Problem details
Your task is to repeat the entries exactly from their first line through the line with "### 1. Resumen Operativo", and to stop there.

Records provided
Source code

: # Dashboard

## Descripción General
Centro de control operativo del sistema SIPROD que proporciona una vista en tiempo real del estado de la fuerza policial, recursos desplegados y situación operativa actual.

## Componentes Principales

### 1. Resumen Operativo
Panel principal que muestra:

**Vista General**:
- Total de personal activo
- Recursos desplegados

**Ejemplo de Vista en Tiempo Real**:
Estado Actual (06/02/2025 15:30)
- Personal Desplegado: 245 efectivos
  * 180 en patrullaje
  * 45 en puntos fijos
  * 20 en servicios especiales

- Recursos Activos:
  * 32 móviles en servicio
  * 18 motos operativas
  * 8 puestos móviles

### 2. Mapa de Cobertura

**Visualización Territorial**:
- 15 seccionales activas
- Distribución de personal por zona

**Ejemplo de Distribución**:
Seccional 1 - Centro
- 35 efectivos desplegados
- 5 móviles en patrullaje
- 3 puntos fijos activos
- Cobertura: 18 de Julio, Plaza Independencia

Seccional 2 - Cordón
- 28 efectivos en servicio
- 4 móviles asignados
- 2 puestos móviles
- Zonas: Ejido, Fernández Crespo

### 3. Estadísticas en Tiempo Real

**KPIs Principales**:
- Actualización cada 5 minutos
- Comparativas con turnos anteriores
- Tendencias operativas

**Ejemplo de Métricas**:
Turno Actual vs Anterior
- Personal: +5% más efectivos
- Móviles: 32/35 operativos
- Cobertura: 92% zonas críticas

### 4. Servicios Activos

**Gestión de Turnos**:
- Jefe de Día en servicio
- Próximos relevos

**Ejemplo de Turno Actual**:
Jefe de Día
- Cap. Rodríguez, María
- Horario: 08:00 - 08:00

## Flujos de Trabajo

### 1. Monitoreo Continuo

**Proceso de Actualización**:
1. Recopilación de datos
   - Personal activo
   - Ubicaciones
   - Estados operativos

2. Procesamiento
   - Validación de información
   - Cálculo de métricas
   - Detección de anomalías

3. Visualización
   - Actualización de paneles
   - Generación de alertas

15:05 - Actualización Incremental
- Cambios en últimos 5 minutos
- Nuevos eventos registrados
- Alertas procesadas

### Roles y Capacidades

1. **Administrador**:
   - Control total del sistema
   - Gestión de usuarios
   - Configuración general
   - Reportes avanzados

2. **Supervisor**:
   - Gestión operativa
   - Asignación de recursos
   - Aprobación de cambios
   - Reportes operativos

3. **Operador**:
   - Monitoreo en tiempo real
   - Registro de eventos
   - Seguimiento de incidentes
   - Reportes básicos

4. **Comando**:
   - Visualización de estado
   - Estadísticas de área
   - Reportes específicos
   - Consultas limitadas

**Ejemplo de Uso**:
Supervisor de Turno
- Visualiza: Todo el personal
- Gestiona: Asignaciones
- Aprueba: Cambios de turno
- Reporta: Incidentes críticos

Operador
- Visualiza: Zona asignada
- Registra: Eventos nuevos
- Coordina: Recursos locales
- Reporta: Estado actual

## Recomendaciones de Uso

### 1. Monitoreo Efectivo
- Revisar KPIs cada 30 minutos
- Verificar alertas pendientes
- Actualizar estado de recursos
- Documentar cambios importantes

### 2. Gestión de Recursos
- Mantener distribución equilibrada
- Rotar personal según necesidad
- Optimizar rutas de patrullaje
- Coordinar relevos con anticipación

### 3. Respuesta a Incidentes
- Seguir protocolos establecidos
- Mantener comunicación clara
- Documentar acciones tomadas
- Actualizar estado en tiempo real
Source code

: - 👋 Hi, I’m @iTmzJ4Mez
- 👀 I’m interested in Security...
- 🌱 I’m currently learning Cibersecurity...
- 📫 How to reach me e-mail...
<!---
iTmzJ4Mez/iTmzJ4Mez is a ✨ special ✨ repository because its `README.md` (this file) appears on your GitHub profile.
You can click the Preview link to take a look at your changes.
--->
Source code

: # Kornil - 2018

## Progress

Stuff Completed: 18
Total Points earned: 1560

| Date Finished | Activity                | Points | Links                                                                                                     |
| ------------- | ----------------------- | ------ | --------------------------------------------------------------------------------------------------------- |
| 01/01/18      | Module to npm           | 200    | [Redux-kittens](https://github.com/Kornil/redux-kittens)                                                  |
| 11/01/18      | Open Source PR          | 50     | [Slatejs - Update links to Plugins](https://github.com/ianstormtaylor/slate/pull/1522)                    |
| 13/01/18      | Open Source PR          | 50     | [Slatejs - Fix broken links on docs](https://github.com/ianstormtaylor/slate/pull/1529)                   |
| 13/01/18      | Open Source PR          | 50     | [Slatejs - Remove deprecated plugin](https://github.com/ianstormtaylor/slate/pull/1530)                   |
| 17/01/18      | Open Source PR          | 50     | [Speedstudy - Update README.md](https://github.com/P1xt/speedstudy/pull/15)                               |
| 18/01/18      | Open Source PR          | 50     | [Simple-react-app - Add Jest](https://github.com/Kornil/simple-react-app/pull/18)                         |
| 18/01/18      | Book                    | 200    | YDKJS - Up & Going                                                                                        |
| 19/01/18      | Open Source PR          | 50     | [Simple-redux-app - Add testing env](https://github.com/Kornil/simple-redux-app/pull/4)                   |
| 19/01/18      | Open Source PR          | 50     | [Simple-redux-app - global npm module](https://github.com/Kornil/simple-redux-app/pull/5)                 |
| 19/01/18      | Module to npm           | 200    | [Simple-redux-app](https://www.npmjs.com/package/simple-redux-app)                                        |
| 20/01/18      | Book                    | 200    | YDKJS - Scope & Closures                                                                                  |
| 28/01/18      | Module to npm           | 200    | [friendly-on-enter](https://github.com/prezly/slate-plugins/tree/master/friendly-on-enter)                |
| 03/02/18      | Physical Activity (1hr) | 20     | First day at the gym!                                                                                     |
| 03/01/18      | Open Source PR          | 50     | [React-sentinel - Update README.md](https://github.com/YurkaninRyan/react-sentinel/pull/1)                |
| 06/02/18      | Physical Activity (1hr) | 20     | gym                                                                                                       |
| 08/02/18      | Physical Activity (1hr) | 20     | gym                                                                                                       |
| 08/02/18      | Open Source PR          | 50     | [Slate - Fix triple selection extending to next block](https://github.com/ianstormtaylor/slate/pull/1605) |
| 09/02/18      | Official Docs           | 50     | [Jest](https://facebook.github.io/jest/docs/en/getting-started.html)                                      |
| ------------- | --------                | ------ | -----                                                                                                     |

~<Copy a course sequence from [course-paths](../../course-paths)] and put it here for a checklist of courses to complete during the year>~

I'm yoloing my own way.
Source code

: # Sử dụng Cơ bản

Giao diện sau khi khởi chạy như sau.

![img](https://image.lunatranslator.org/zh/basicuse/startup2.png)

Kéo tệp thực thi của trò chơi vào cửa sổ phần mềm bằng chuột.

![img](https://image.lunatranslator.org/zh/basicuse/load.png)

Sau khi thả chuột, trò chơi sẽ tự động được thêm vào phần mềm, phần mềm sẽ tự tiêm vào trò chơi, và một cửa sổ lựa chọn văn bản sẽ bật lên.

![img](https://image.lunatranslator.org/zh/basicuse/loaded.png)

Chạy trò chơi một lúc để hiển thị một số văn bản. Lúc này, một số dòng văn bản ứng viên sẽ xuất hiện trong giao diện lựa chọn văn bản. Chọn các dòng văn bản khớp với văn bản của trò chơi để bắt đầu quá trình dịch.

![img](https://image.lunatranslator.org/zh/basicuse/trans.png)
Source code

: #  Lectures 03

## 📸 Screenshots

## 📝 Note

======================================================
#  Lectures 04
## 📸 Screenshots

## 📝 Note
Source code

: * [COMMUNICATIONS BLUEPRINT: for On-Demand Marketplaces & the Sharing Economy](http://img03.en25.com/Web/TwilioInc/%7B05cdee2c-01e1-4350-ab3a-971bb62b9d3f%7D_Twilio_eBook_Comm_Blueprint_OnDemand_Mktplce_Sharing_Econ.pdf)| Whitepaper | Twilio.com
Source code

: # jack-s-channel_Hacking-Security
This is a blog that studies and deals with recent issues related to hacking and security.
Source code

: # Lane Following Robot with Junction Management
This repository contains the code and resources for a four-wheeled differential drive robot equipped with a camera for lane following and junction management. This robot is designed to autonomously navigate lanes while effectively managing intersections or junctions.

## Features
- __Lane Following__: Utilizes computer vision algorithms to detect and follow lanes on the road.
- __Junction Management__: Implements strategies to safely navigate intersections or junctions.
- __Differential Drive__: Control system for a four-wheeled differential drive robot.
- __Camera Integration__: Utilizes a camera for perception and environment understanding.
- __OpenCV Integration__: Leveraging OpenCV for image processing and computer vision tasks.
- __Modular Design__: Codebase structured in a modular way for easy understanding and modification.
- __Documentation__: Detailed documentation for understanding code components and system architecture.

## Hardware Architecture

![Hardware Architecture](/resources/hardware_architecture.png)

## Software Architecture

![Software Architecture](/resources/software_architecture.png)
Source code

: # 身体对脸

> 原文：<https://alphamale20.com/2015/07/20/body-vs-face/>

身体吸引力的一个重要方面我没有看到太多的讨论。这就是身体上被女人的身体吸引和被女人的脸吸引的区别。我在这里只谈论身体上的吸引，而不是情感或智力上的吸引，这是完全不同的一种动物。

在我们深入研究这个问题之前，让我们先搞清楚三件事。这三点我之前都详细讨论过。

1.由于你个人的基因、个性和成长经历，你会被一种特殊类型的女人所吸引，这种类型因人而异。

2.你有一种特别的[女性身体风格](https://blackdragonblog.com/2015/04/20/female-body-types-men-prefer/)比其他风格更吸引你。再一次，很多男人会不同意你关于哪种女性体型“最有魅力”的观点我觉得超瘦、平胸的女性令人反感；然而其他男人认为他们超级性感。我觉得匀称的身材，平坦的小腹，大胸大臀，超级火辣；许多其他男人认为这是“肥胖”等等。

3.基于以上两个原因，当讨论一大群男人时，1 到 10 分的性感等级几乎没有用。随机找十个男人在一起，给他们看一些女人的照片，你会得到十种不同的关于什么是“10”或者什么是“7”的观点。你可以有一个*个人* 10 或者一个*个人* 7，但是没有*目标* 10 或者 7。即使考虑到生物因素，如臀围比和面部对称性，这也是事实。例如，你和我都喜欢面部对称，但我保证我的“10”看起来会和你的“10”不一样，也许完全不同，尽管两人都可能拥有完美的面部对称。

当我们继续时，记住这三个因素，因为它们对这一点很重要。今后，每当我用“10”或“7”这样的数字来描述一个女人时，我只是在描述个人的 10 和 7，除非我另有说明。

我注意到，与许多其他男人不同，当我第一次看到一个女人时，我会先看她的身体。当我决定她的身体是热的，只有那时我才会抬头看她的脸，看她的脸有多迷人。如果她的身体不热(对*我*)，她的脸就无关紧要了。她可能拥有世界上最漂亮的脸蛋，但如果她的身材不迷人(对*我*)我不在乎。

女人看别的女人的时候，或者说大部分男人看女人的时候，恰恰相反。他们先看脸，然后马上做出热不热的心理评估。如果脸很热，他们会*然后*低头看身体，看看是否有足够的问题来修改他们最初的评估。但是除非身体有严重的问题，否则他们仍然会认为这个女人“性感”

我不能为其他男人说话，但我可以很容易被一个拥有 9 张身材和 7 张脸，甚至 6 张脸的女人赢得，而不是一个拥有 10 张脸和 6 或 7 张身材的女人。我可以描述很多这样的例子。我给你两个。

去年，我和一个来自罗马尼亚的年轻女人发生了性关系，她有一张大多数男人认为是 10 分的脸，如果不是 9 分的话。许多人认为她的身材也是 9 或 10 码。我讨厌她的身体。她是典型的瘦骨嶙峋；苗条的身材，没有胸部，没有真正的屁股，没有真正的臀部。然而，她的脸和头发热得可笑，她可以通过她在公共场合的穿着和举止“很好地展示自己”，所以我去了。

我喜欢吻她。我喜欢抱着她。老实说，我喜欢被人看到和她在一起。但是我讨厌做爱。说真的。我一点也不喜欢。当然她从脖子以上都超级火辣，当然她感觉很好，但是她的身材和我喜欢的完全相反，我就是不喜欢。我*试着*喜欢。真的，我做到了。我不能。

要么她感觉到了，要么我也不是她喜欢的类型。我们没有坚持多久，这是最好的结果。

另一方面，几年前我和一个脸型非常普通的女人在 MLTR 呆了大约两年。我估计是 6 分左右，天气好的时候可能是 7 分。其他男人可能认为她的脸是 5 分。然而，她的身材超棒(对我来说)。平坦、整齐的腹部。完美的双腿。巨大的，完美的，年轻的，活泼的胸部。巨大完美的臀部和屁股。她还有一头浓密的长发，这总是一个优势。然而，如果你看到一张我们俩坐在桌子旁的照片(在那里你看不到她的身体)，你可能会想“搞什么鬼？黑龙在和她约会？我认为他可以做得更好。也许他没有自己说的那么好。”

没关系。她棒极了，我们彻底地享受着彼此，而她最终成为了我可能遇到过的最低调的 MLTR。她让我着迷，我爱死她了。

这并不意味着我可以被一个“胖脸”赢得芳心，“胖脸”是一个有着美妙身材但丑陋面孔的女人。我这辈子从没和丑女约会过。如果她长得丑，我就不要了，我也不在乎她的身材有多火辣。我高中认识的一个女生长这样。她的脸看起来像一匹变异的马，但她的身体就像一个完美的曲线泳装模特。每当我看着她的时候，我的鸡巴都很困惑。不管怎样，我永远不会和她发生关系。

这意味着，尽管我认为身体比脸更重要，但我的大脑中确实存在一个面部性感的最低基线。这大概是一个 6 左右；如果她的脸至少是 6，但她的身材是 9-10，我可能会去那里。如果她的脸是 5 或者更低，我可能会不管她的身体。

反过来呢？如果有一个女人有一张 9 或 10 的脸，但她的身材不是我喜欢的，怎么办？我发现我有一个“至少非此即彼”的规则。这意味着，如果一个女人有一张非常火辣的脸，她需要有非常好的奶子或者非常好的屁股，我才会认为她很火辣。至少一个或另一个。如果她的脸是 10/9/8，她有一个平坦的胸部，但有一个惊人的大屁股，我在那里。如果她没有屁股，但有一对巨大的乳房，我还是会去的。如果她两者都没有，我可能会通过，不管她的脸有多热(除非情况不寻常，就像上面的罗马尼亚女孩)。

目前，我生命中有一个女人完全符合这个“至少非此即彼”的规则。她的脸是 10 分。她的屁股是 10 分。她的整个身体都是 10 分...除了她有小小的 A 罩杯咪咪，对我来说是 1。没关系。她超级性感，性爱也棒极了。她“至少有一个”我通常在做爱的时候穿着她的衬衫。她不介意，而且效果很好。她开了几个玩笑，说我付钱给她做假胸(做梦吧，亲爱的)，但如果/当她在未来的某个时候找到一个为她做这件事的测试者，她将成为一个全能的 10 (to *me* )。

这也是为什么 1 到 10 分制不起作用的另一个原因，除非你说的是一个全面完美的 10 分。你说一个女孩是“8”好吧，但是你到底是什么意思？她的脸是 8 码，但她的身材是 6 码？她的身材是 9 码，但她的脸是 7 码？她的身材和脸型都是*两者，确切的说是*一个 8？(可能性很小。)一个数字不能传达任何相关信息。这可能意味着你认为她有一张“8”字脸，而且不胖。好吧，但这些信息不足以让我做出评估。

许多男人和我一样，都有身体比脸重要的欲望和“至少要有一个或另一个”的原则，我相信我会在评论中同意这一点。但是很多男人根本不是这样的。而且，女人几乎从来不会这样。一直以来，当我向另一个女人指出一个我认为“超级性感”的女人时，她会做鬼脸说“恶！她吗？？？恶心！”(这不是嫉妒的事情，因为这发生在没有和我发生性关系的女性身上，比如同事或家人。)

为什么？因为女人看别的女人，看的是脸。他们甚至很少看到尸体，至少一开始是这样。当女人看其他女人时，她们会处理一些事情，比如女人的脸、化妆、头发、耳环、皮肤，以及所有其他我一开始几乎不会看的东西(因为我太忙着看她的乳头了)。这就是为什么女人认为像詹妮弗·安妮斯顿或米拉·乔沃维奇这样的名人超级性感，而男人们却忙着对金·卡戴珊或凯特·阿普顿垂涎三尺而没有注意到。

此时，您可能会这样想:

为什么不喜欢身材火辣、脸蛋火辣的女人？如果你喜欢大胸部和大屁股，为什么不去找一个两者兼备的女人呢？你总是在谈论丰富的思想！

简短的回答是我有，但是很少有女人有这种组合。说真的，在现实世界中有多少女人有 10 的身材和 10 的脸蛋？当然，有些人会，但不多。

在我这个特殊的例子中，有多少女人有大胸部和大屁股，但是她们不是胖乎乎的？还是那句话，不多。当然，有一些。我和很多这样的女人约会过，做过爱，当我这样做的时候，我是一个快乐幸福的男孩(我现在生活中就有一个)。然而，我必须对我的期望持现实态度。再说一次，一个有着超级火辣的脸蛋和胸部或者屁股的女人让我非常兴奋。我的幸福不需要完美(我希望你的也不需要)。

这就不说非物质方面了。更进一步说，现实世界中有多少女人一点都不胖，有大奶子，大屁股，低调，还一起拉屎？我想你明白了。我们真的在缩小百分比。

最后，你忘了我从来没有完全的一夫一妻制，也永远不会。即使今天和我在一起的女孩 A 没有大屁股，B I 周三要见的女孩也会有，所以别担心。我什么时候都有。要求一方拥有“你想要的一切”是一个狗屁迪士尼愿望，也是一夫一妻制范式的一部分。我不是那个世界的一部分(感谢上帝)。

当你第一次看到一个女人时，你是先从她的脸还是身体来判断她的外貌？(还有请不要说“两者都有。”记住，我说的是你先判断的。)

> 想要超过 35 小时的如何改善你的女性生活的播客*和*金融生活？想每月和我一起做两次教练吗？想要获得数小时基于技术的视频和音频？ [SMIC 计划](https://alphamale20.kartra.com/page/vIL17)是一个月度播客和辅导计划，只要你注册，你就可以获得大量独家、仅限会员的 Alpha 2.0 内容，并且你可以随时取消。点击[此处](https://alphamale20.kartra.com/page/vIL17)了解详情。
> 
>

Task answer
Source code

: # Dashboard

## Descripción General
Centro de control operativo del sistema SIPROD que proporciona una vista en tiempo real del estado de la fuerza policial, recursos desplegados y situación operativa actual.

## Componentes Principales

### 1. Resumen Operativo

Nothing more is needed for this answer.